İlk intiba: asla sıcak değil’dim-im… olacağım; hatta pek çoğuna göre “sinir”. Kenan baştan arkadaş oldu ben’le. Ama neden? Ban’a sormayın, ben’in aklı ban’a ZOR yetiyor.

Sonra da “de” monden bir kavrama saplandı; vefalı oldu her dem bu arkadaşlığa.

Ben çok gençtim başta; yani ken’an Adam’ı tanıdığımda. Sonra yaş’landım, o ben’den yaşlı oldu -diyalektiğe tezat ama bu hep, herkese olur- Ama yine “de” monden bir kavrama takılı kaldı; saf, saf’tirik oldu -kendi’ne, yaptıklarına tezat dursa da- İNANDI! Hep önce inandı. Belki de hiç Lacan okumamıştı da ondan, mesleki deformasyon icabı “söz”ü “ses”ten ayıramaz olmuştu, ya da gelenekçiydi, ne bileyim, bir “şey”lere takılma takıntısı vardı falan… Ban’a sormayın ben’i…

TERÖR! Cehennem iç’imizde miydi? Ya bu coğrafya, öyle “bir çağ yangını” deyip geçmek var mıydı? Kitap’lı ya da Kitap’sız. İnsan melekler aleminden sürüldüğünden beri miydi? KULBE-İ AHZAN. Yakub ken’ana oturmuş Yusuf’un yasını mı tutuyor. TERÖR!

Çift eklemli ses kuşağındaki anlatı: Kenan Işık 1949’da Malatya’da doğdu. Tiyatro’yla ilkokul müsamerelerinde ilişkilendi. Ortaokulda Malatya Halk Evi’ne devam etti. 1964’te ise lise öğrencisiyken Ankara Meydan Sahnesi’nde profesyonel oldu. 1972’de Devlet Tiyatrosu’na girdi. Gazi Üniversitesi Kamu Yönetimi Bölümü’nü bitirdi. 1996-2001 yılları arasında İstanbul Şehir Tiyatroları Genel Sanat Yönetmenliği’ni yaptı. 2001’de Devlet Tiyatrosu’ndan emekli oldu… Bir anda ses kuşağı kopar, sadece görüntü kalır. Ya canlı söz? Ses ve Söz ayrılmadan öncesi söz?

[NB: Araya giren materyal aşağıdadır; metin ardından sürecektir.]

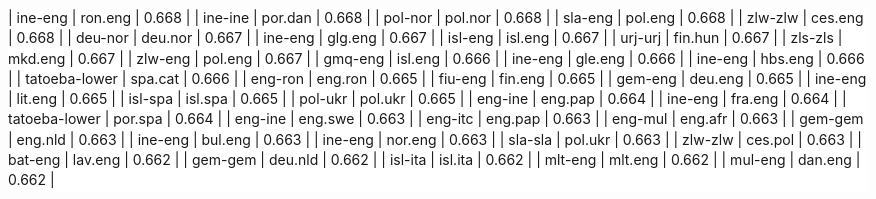 | ine-eng | ron.eng | 0.668 |
| ine-ine | por.dan | 0.668 |
| pol-nor | pol.nor | 0.668 |
| sla-eng | pol.eng | 0.668 |
| zlw-zlw | ces.eng | 0.668 |
| deu-nor | deu.nor | 0.667 |
| ine-eng | glg.eng | 0.667 |
| isl-eng | isl.eng | 0.667 |
| urj-urj | fin.hun | 0.667 |
| zls-zls | mkd.eng | 0.667 |
| zlw-eng | pol.eng | 0.667 |
| gmq-eng | isl.eng | 0.666 |
| ine-eng | gle.eng | 0.666 |
| ine-eng | hbs.eng | 0.666 |
| tatoeba-lower | spa.cat | 0.666 |
| eng-ron | eng.ron | 0.665 |
| fiu-eng | fin.eng | 0.665 |
| gem-eng | deu.eng | 0.665 |
| ine-eng | lit.eng | 0.665 |
| isl-spa | isl.spa | 0.665 |
| pol-ukr | pol.ukr | 0.665 |
| eng-ine | eng.pap | 0.664 |
| ine-eng | fra.eng | 0.664 |
| tatoeba-lower | por.spa | 0.664 |
| eng-ine | eng.swe | 0.663 |
| eng-itc | eng.pap | 0.663 |
| eng-mul | eng.afr | 0.663 |
| gem-gem | eng.nld | 0.663 |
| ine-eng | bul.eng | 0.663 |
| ine-eng | nor.eng | 0.663 |
| sla-sla | pol.ukr | 0.663 |
| zlw-zlw | ces.pol | 0.663 |
| bat-eng | lav.eng | 0.662 |
| gem-gem | deu.nld | 0.662 |
| isl-ita | isl.ita | 0.662 |
| mlt-eng | mlt.eng | 0.662 |
| mul-eng | dan.eng | 0.662 |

Bebek uykuda. BEBEK UYKUSU. Tilki uykusu, zamanı eğirip duran bir Tanzimat acuzesinin kuru yarığında genleşen bir terörün tazminatı altında. Uyu bebek! Uyuyabilir’sen -sen-… Namuslu’nun dişisiydi AFİFE, “koskoca” bir millet suavi olmadığı için ancak sabah gördü JALE’yi, ince incecikti.

Yapraklar ise epeydir kirli. Bir de fonda yarım kalmış bir hat, puslu… TERÖR!

Bakırköy (!)’de, İvan İvanoviç’i var etti Adam. Aha bürokrasi! Aha Stalin! Aha bööyük törkiye! VAR MIYDI? Yani ken’an İVANOVİÇ, NAZIM YAŞAR. YAŞAR YAŞAMAZ. Ne YAŞAR ne YAŞAMAZ. Ne sin kara kaplı nizami? YAŞAR o da yaşar. Aha bürokrasi! Aha stalin -nereden çıktı bu “cins” isim ya- Aha böööyük törkiye!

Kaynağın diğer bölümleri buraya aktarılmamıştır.